This research aims to build a classifier to predict (Mohammadi et al., 2018) whether a scheduled appointment will be attended or not. In such a study, if any hospital data is examined, the no-show class is minimal. The application of classification algorithms on such data paves the way for inaccurate predictions since the class is imbalanced. Mostly in any training dataset, the number of instances is high for a particular class (i.e. those who do not miss their appointments), while there are few instances for other classes (no-shows). This particular scenario is called the imbalanced data. The data imbalance in the datasets could cause the resulting models to be biased towards the majority class (i.e. those who do not miss their appointments) during prediction.

Hence on the Medical Appointment No-Show dataset which is imbalanced, various under sampling and oversampling techniques were applied to make the class balanced for prior prediction. This paper also compares the performance metrics of the various over sampling and under sampling methods widely used before applying classifiers.
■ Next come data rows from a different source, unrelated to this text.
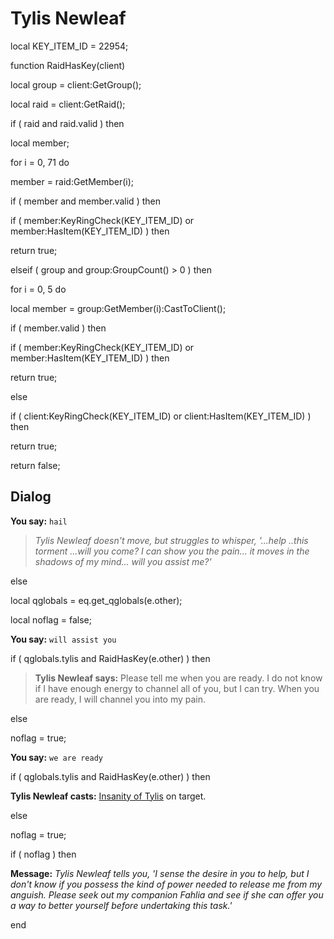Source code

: # Tylis Newleaf
local KEY_ITEM_ID = 22954; 

function RaidHasKey(client)

local group = client:GetGroup();

local raid = client:GetRaid();


if ( raid and raid.valid ) then


local member;


for i = 0, 71 do



member = raid:GetMember(i);







if ( member and member.valid ) then




if ( member:KeyRingCheck(KEY_ITEM_ID) or member:HasItem(KEY_ITEM_ID) ) then





return true;










elseif ( group and group:GroupCount() > 0 ) then


for i = 0, 5 do



local member = group:GetMember(i):CastToClient();




if ( member.valid ) then




if ( member:KeyRingCheck(KEY_ITEM_ID) or member:HasItem(KEY_ITEM_ID) ) then





return true;







else


if ( client:KeyRingCheck(KEY_ITEM_ID) or client:HasItem(KEY_ITEM_ID) ) then



return true;



return false;
## Dialog


**You say:** `hail`




>*Tylis Newleaf doesn't move, but struggles to whisper, '...help ..this torment ...will you come?  I can show you the pain... it moves in the shadows of my mind... will you assist me?'*


else




local qglobals = eq.get_qglobals(e.other);


local noflag = false;





**You say:** `will assist you`







if ( qglobals.tylis and RaidHasKey(e.other) ) then




>**Tylis Newleaf says:** Please tell me when you are ready.  I do not know if I have enough energy to channel all of you, but I can try.  When you are ready, I will channel you into my pain.



else




noflag = true;







**You say:** `we are ready`







if ( qglobals.tylis and RaidHasKey(e.other) ) then




**Tylis Newleaf casts:** [Insanity of Tylis](/spell/1134) on target.



else




noflag = true;









if ( noflag ) then



**Message:** <span class="text-warning">*Tylis Newleaf tells you, 'I sense the desire in you to help, but I don't know if you possess the kind of power needed to release me from my anguish.  Please seek out my companion Fahlia and see if she can offer you a way to better yourself before undertaking this task.'*</span>

end
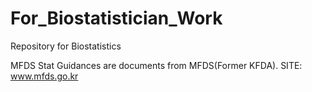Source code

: # For_Biostatistician_Work
Repository for Biostatistics 

MFDS Stat Guidances are documents from MFDS(Former KFDA). SITE: www.mfds.go.kr 
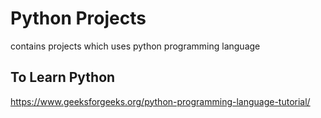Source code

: # Python Projects
contains projects which uses python programming language 

## To Learn Python
https://www.geeksforgeeks.org/python-programming-language-tutorial/
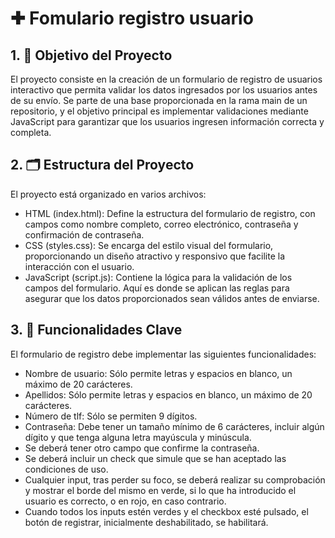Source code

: # ✚ Fomulario registro usuario
## 1. 🎯 Objetivo del Proyecto

El proyecto consiste en la creación de un formulario de registro de usuarios interactivo que permita validar los datos ingresados por los usuarios antes de su envío. Se parte de una base proporcionada en la rama main de un repositorio, y el objetivo principal es implementar validaciones mediante JavaScript para garantizar que los usuarios ingresen información correcta y completa.

## 2. 🗂️ Estructura del Proyecto

El proyecto está organizado en varios archivos:

* HTML (index.html): Define la estructura del formulario de registro, con campos como nombre completo, correo electrónico, contraseña y confirmación de contraseña.
* CSS (styles.css): Se encarga del estilo visual del formulario, proporcionando un diseño atractivo y responsivo que facilite la interacción con el usuario.
* JavaScript (script.js): Contiene la lógica para la validación de los campos del formulario. Aquí es donde se aplican las reglas para asegurar que los datos proporcionados sean válidos antes de enviarse.

## 3. 📄 Funcionalidades Clave

El formulario de registro debe implementar las siguientes funcionalidades:

-	Nombre de usuario: Sólo permite letras y espacios en blanco, un máximo de 20 carácteres.
-	Apellidos: Sólo permite letras y espacios en blanco, un máximo de 20 carácteres.
-	Número de tlf: Sólo se permiten 9 dígitos.
-	Contraseña: Debe tener un tamaño mínimo de 6 carácteres, incluir algún dígito y que tenga alguna letra mayúscula y minúscula. 
- Se deberá tener otro campo que confirme la contraseña.
-	Se deberá incluir un check que simule que se han aceptado las condiciones de uso.
- Cualquier input, tras perder su foco, se deberá realizar su comprobación y mostrar el borde del mismo en verde, si lo que ha introducido el usuario es correcto, o en rojo, en caso contrario.
- Cuando todos los inputs estén verdes y el checkbox esté pulsado, el botón de registrar, inicialmente deshabilitado, se habilitará.
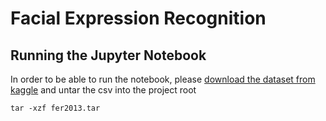 # Facial Expression Recognition
## Running the Jupyter Notebook
In order to be able to run the notebook, please [download the dataset from kaggle](https://www.kaggle.com/c/challenges-in-representation-learning-facial-expression-recognition-challenge/data)
and untar the csv into the project root

    tar -xzf fer2013.tar


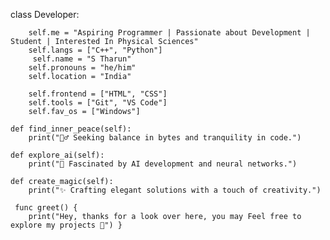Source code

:  class Developer: 
        
        
        self.me = "Aspiring Programmer | Passionate about Development | Student | Interested In Physical Sciences"
        self.langs = ["C++", "Python"]
         self.name = "S Tharun"
        self.pronouns = "he/him"
        self.location = "India"

        self.frontend = ["HTML", "CSS"]
        self.tools = ["Git", "VS Code"]
        self.fav_os = ["Windows"]

    def find_inner_peace(self):
        print("🧘‍♂️ Seeking balance in bytes and tranquility in code.")

    def explore_ai(self):
        print("🤖 Fascinated by AI development and neural networks.")

    def create_magic(self):
        print("✨ Crafting elegant solutions with a touch of creativity.")

     func greet() {
        print("Hey, thanks for a look over here, you may Feel free to explore my projects 🚀") }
Sampling techniques such as Random over Sampling (ROS), Random under Sampling (RUS), Synthetic Minority Oversampling Technique (SMOTE), ADAaptive SYNthetic Sampling (ADASYN), Edited Nearest Neighbor (ENN), and Condensed Nearest Neighbor (CNN) are investigated using the medical appointment no-show dataset and the Decision Tree classifier. The majority and minority class before and after sampling were found for all the chosen sampling techniques. The performance of the classifier after applying sampling was assessed using measures such as precision, recall, and Area under Curve (AUC). The performance of ENN with decision tree classifiers outperforms other techniques for the chosen medical appointment dataset. CNN and ADASYN have performed equally well on the imbalanced data.

The purpose of this paper is to balance the classes using different sampling methods for Medical appointment no-show data and identify the best results. This paper is organized as follows: Section 2 depicts the methodology adopted for Rebalancing Framework for Classification of imbalanced Medical appointment no-show data. Section 3 describes the various sampling techniques used in this experimental analysis. Section 4 focuses on the experimental setup details and the results were analyzed in Section 5. The conclusion is provided in Section 6.

Methodology

This paper defines a Rebalancing Framework for Classification of imbalanced Medical appointment no-show data. The data set is split into k folds, each one containing 20% of the patterns of the dataset. For each fold, data is split into training set and test set. The training data is either under sampled or oversampled to generate a balanced training sample. The decision tree classifier is applied to the balanced training data and the performance of the classifier is evaluated against the test set. This process is repeated for different sampling techniques and evaluated using performance metrics for medical no-show dataset as shown in Figure 2. The objective is to build a prediction model which is capable of predicting whether an appointment would be no-show.

Sampling techniques

Data sampling provides a collection of techniques that transform a training dataset in order to balance the class distribution. Once data is balanced, standard machine learning algorithms can be trained directly on the transformed dataset without any modification. This allows the challenge of imbalanced classification, even with severely imbalanced class distributions, to be addressed with a data preparation method. There are many different types of data sampling methods that can be used, and there is no single best method to use on all classification problems and with all classification models. Sampling techniques may follow the strategy of either under sampling or oversampling.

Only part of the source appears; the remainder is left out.